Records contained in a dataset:
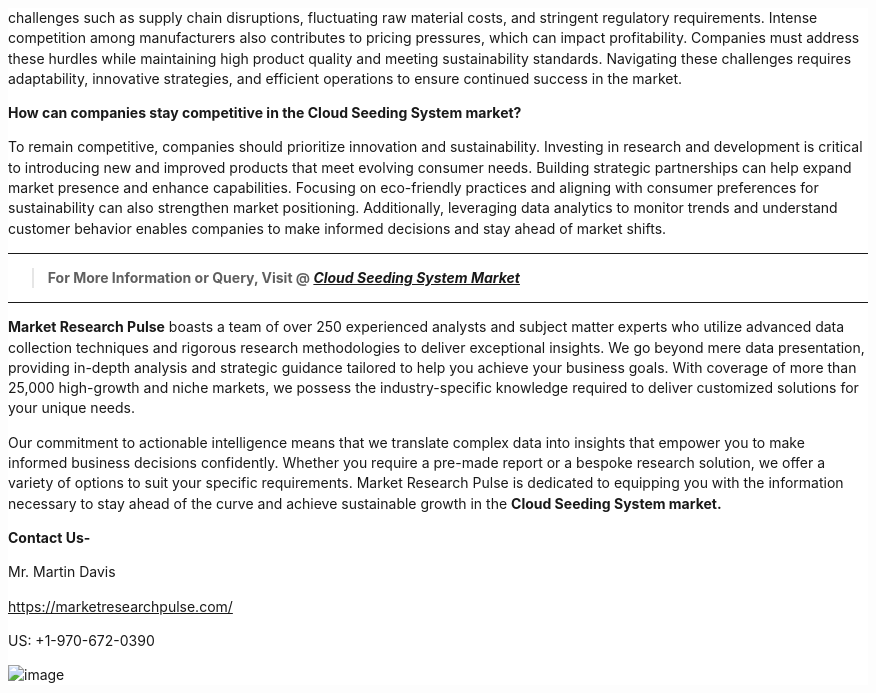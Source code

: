 challenges such as supply chain disruptions, fluctuating raw material costs, and stringent regulatory requirements. Intense competition among manufacturers also contributes to pricing pressures, which can impact profitability. Companies must address these hurdles while maintaining high product quality and meeting sustainability standards. Navigating these challenges requires adaptability, innovative strategies, and efficient operations to ensure continued success in the market.</p><p><strong>How can companies stay competitive in the Cloud Seeding System market?</strong></p><p>To remain competitive, companies should prioritize innovation and sustainability. Investing in research and development is critical to introducing new and improved products that meet evolving consumer needs. Building strategic partnerships can help expand market presence and enhance capabilities. Focusing on eco-friendly practices and aligning with consumer preferences for sustainability can also strengthen market positioning. Additionally, leveraging data analytics to monitor trends and understand customer behavior enables companies to make informed decisions and stay ahead of market shifts.</p><hr /><blockquote><p><strong>For More Information or Query, Visit @&nbsp;<em><a href="https://marketresearchpulse.com/report/64005/cloud-seeding-system-market?utm_source=Linkedin&utm_medium=019">Cloud Seeding System Market</a></em></strong></p></blockquote><hr /><p><strong>Market Research Pulse</strong> boasts a team of over 250 experienced analysts and subject matter experts who utilize advanced data collection techniques and rigorous research methodologies to deliver exceptional insights. We go beyond mere data presentation, providing in-depth analysis and strategic guidance tailored to help you achieve your business goals. With coverage of more than 25,000 high-growth and niche markets, we possess the industry-specific knowledge required to deliver customized solutions for your unique needs.</p><p>Our commitment to actionable intelligence means that we translate complex data into insights that empower you to make informed business decisions confidently. Whether you require a pre-made report or a bespoke research solution, we offer a variety of options to suit your specific requirements. Market Research Pulse is dedicated to equipping you with the information necessary to stay ahead of the curve and achieve sustainable growth in the <strong>Cloud Seeding System market.</strong></p><p><strong>Contact Us-</strong></p><p>Mr. Martin Davis</p><p>https://marketresearchpulse.com/</p><p>US: +1-970-672-0390</p>
![image](https://github.com/user-attachments/assets/c28c9fe8-b763-474b-a719-1fe999f08d89)
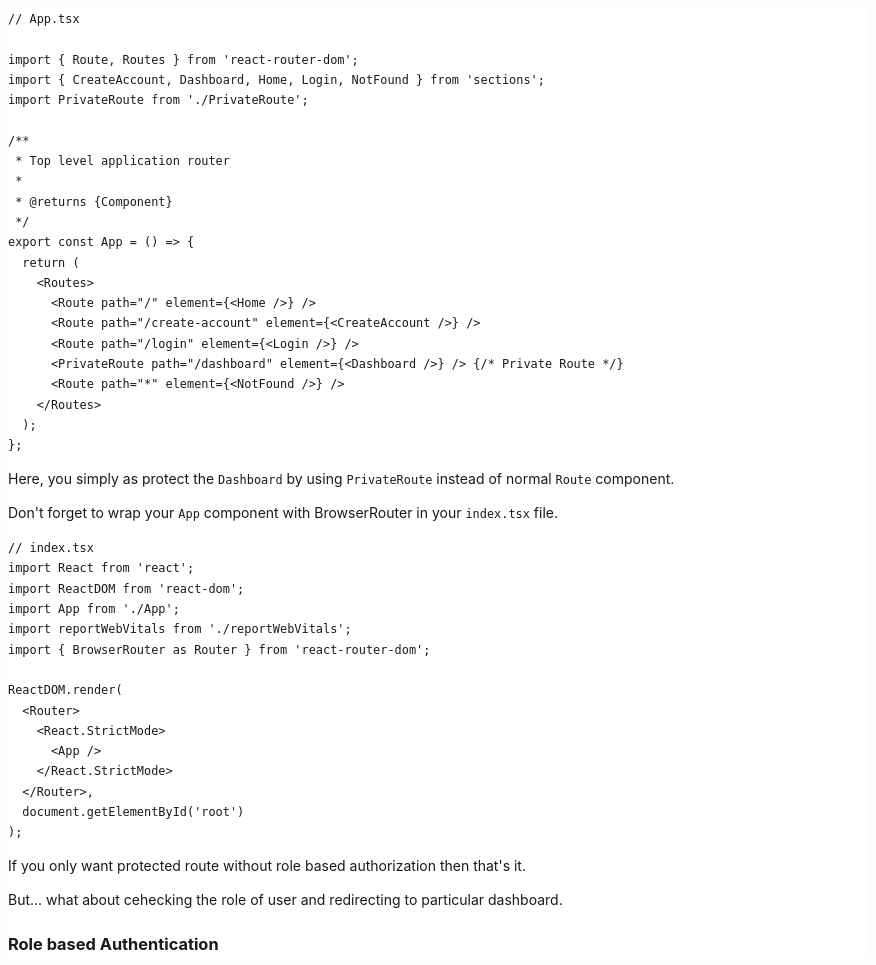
 ```tsx
// App.tsx

import { Route, Routes } from 'react-router-dom';
import { CreateAccount, Dashboard, Home, Login, NotFound } from 'sections';
import PrivateRoute from './PrivateRoute';

/**
 * Top level application router
 *
 * @returns {Component}
 */
export const App = () => {
  return (
    <Routes>
      <Route path="/" element={<Home />} />
      <Route path="/create-account" element={<CreateAccount />} />
      <Route path="/login" element={<Login />} />
      <PrivateRoute path="/dashboard" element={<Dashboard />} /> {/* Private Route */}
      <Route path="*" element={<NotFound />} />
    </Routes>
  );
};
```

Here, you simply as protect the `Dashboard` by using `PrivateRoute` instead of normal `Route` component.

Don't forget to wrap your `App` component with BrowserRouter in your `index.tsx` file.

```tsx
// index.tsx
import React from 'react';
import ReactDOM from 'react-dom';
import App from './App';
import reportWebVitals from './reportWebVitals';
import { BrowserRouter as Router } from 'react-router-dom';

ReactDOM.render(
  <Router>
    <React.StrictMode>
      <App />
    </React.StrictMode>
  </Router>,
  document.getElementById('root')
);
```

If you only want protected route without role based authorization then that's it.

But... what about cehecking the role of user and redirecting to particular dashboard.

### Role based Authentication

• EXERCISE DETAILS
Check each line above for the string "path" and copy the ones that have it.

• RESULT FOR THIS TASK
      <Route path="/" element={<Home />} />
      <Route path="/create-account" element={<CreateAccount />} />
      <Route path="/login" element={<Login />} />
      <PrivateRoute path="/dashboard" element={<Dashboard />} /> {/* Private Route */}
      <Route path="*" element={<NotFound />} />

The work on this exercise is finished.